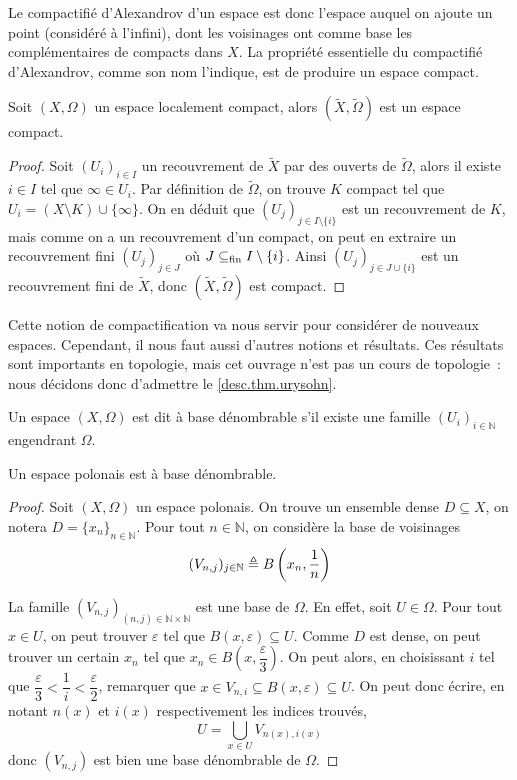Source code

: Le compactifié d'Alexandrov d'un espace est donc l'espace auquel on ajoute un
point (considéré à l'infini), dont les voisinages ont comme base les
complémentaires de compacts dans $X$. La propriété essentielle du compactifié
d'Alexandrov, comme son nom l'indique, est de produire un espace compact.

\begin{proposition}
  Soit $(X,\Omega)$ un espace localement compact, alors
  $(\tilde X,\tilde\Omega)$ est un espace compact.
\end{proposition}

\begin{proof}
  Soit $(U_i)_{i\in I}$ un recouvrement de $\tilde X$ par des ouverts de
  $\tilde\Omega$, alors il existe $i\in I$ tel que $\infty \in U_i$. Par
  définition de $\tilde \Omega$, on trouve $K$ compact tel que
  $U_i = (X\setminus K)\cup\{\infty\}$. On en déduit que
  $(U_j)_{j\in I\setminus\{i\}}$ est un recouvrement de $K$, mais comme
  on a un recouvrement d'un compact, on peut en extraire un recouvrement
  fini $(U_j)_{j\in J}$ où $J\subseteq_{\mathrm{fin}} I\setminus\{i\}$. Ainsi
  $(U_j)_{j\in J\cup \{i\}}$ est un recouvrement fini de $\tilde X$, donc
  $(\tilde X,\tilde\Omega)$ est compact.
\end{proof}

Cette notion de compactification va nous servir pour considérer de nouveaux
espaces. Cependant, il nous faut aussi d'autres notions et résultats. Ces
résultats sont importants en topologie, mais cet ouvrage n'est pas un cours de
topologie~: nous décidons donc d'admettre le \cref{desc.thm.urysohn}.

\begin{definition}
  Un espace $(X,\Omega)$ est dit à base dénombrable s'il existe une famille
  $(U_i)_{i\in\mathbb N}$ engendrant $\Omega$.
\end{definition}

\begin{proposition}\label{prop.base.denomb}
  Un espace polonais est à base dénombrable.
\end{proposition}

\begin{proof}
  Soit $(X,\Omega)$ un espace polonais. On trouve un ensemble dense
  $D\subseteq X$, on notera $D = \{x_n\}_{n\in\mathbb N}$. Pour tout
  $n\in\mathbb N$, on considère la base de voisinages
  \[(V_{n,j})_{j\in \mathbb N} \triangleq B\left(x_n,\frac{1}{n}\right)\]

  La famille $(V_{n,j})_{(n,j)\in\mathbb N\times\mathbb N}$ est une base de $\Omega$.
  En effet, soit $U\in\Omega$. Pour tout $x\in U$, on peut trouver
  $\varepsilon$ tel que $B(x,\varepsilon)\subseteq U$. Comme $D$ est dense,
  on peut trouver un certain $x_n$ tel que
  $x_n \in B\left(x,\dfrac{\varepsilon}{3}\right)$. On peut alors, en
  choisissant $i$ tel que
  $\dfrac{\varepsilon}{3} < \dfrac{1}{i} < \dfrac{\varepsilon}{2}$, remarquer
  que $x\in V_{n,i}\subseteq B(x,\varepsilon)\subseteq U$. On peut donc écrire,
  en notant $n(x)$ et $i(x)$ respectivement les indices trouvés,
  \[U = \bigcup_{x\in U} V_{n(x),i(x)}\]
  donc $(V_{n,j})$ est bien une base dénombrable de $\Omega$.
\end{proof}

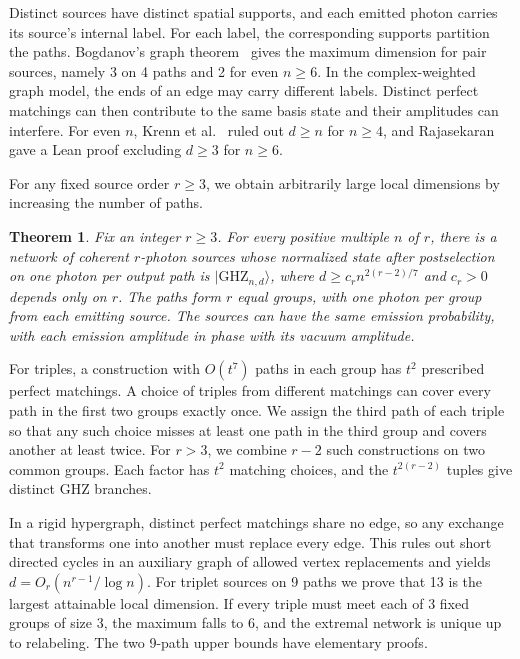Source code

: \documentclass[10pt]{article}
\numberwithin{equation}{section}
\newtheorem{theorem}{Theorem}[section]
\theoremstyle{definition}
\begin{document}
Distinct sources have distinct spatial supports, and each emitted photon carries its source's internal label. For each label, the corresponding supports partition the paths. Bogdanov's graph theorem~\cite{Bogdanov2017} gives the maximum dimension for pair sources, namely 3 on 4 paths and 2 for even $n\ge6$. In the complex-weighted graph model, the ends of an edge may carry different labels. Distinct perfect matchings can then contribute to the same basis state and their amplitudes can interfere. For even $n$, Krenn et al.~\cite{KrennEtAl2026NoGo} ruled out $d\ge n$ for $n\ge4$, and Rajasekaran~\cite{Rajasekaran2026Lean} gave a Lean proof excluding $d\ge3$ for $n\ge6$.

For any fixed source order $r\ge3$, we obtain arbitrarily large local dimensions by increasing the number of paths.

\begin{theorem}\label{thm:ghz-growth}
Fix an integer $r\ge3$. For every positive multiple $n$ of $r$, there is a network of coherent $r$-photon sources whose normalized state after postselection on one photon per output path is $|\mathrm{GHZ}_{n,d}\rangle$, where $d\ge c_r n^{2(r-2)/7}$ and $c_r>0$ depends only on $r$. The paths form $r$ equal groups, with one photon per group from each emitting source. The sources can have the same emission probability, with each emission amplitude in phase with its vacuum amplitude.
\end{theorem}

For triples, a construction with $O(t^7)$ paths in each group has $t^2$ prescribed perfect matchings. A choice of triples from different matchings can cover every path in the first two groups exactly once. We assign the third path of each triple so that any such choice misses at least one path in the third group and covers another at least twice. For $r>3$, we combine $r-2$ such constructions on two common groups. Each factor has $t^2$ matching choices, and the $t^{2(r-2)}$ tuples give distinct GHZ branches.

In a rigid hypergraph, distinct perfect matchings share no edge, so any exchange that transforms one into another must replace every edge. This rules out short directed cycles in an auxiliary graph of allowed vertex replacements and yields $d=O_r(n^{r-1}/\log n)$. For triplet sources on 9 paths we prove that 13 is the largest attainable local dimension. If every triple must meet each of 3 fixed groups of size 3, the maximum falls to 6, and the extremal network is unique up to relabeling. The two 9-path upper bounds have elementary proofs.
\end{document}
☆ ☆ ☆ ☆
* What the exercise asks
Transcribe the material above word for word; images do not belong in the copy.

* Exercise output
Source code

: Le compactifié d'Alexandrov d'un espace est donc l'espace auquel on ajoute un
point (considéré à l'infini), dont les voisinages ont comme base les
complémentaires de compacts dans $X$. La propriété essentielle du compactifié
d'Alexandrov, comme son nom l'indique, est de produire un espace compact.

\begin{proposition}
  Soit $(X,\Omega)$ un espace localement compact, alors
  $(\tilde X,\tilde\Omega)$ est un espace compact.
\end{proposition}

\begin{proof}
  Soit $(U_i)_{i\in I}$ un recouvrement de $\tilde X$ par des ouverts de
  $\tilde\Omega$, alors il existe $i\in I$ tel que $\infty \in U_i$. Par
  définition de $\tilde \Omega$, on trouve $K$ compact tel que
  $U_i = (X\setminus K)\cup\{\infty\}$. On en déduit que
  $(U_j)_{j\in I\setminus\{i\}}$ est un recouvrement de $K$, mais comme
  on a un recouvrement d'un compact, on peut en extraire un recouvrement
  fini $(U_j)_{j\in J}$ où $J\subseteq_{\mathrm{fin}} I\setminus\{i\}$. Ainsi
  $(U_j)_{j\in J\cup \{i\}}$ est un recouvrement fini de $\tilde X$, donc
  $(\tilde X,\tilde\Omega)$ est compact.
\end{proof}

Cette notion de compactification va nous servir pour considérer de nouveaux
espaces. Cependant, il nous faut aussi d'autres notions et résultats. Ces
résultats sont importants en topologie, mais cet ouvrage n'est pas un cours de
topologie~: nous décidons donc d'admettre le \cref{desc.thm.urysohn}.

\begin{definition}
  Un espace $(X,\Omega)$ est dit à base dénombrable s'il existe une famille
  $(U_i)_{i\in\mathbb N}$ engendrant $\Omega$.
\end{definition}

\begin{proposition}\label{prop.base.denomb}
  Un espace polonais est à base dénombrable.
\end{proposition}

\begin{proof}
  Soit $(X,\Omega)$ un espace polonais. On trouve un ensemble dense
  $D\subseteq X$, on notera $D = \{x_n\}_{n\in\mathbb N}$. Pour tout
  $n\in\mathbb N$, on considère la base de voisinages
  \[(V_{n,j})_{j\in \mathbb N} \triangleq B\left(x_n,\frac{1}{n}\right)\]

  La famille $(V_{n,j})_{(n,j)\in\mathbb N\times\mathbb N}$ est une base de $\Omega$.
  En effet, soit $U\in\Omega$. Pour tout $x\in U$, on peut trouver
  $\varepsilon$ tel que $B(x,\varepsilon)\subseteq U$. Comme $D$ est dense,
  on peut trouver un certain $x_n$ tel que
  $x_n \in B\left(x,\dfrac{\varepsilon}{3}\right)$. On peut alors, en
  choisissant $i$ tel que
  $\dfrac{\varepsilon}{3} < \dfrac{1}{i} < \dfrac{\varepsilon}{2}$, remarquer
  que $x\in V_{n,i}\subseteq B(x,\varepsilon)\subseteq U$. On peut donc écrire,
  en notant $n(x)$ et $i(x)$ respectivement les indices trouvés,
  \[U = \bigcup_{x\in U} V_{n(x),i(x)}\]
  donc $(V_{n,j})$ est bien une base dénombrable de $\Omega$.
\end{proof}

Source code

: \documentclass[10pt]{article}
\numberwithin{equation}{section}
\newtheorem{theorem}{Theorem}[section]
\theoremstyle{definition}
\begin{document}
Distinct sources have distinct spatial supports, and each emitted photon carries its source's internal label. For each label, the corresponding supports partition the paths. Bogdanov's graph theorem~\cite{Bogdanov2017} gives the maximum dimension for pair sources, namely 3 on 4 paths and 2 for even $n\ge6$. In the complex-weighted graph model, the ends of an edge may carry different labels. Distinct perfect matchings can then contribute to the same basis state and their amplitudes can interfere. For even $n$, Krenn et al.~\cite{KrennEtAl2026NoGo} ruled out $d\ge n$ for $n\ge4$, and Rajasekaran~\cite{Rajasekaran2026Lean} gave a Lean proof excluding $d\ge3$ for $n\ge6$.

For any fixed source order $r\ge3$, we obtain arbitrarily large local dimensions by increasing the number of paths.

\begin{theorem}\label{thm:ghz-growth}
Fix an integer $r\ge3$. For every positive multiple $n$ of $r$, there is a network of coherent $r$-photon sources whose normalized state after postselection on one photon per output path is $|\mathrm{GHZ}_{n,d}\rangle$, where $d\ge c_r n^{2(r-2)/7}$ and $c_r>0$ depends only on $r$. The paths form $r$ equal groups, with one photon per group from each emitting source. The sources can have the same emission probability, with each emission amplitude in phase with its vacuum amplitude.
\end{theorem}

For triples, a construction with $O(t^7)$ paths in each group has $t^2$ prescribed perfect matchings. A choice of triples from different matchings can cover every path in the first two groups exactly once. We assign the third path of each triple so that any such choice misses at least one path in the third group and covers another at least twice. For $r>3$, we combine $r-2$ such constructions on two common groups. Each factor has $t^2$ matching choices, and the $t^{2(r-2)}$ tuples give distinct GHZ branches.

In a rigid hypergraph, distinct perfect matchings share no edge, so any exchange that transforms one into another must replace every edge. This rules out short directed cycles in an auxiliary graph of allowed vertex replacements and yields $d=O_r(n^{r-1}/\log n)$. For triplet sources on 9 paths we prove that 13 is the largest attainable local dimension. If every triple must meet each of 3 fixed groups of size 3, the maximum falls to 6, and the extremal network is unique up to relabeling. The two 9-path upper bounds have elementary proofs.
\end{document}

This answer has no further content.